**EXERCISE BRIEF**
Scan the records for lines with the word "binding", and copy every such line.

◆ ◆ ◆ ◆

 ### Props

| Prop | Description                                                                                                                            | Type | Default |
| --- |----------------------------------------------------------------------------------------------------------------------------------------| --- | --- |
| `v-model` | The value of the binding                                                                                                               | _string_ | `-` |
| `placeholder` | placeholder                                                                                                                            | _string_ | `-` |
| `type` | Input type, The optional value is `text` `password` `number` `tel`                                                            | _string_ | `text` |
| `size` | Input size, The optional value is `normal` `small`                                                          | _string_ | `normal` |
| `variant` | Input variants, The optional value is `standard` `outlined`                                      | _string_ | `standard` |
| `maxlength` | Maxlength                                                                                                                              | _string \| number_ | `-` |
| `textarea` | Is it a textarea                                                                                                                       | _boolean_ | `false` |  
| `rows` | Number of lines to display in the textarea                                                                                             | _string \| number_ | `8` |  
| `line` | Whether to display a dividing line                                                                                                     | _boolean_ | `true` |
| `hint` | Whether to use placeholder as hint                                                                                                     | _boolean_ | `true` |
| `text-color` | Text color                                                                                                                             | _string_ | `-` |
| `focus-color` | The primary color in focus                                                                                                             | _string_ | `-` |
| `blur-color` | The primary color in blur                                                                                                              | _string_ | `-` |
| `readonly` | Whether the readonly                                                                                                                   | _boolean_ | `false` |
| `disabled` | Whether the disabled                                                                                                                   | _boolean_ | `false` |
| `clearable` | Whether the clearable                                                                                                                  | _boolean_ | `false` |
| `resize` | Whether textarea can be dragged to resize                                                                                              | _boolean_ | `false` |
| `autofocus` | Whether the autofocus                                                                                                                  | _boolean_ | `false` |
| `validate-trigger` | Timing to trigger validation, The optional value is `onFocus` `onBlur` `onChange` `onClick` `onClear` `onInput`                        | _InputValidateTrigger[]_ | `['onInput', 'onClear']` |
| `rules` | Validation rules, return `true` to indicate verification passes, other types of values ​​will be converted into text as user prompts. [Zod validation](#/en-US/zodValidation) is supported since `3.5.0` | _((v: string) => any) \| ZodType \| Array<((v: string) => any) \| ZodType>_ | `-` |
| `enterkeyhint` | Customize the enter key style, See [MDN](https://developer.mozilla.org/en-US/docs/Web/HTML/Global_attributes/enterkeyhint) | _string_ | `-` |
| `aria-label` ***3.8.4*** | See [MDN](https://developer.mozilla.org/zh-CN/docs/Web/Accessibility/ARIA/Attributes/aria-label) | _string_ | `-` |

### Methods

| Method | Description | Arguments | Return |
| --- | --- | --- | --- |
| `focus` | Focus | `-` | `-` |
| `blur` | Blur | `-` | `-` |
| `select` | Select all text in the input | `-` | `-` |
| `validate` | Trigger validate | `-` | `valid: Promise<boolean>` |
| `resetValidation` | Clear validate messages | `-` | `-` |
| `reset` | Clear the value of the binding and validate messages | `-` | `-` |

◆ ◆ ◆ ◆

**EXERCISE RESPONSE**
| `v-model` | The value of the binding                                                                                                               | _string_ | `-` |
| `reset` | Clear the value of the binding and validate messages | `-` | `-` |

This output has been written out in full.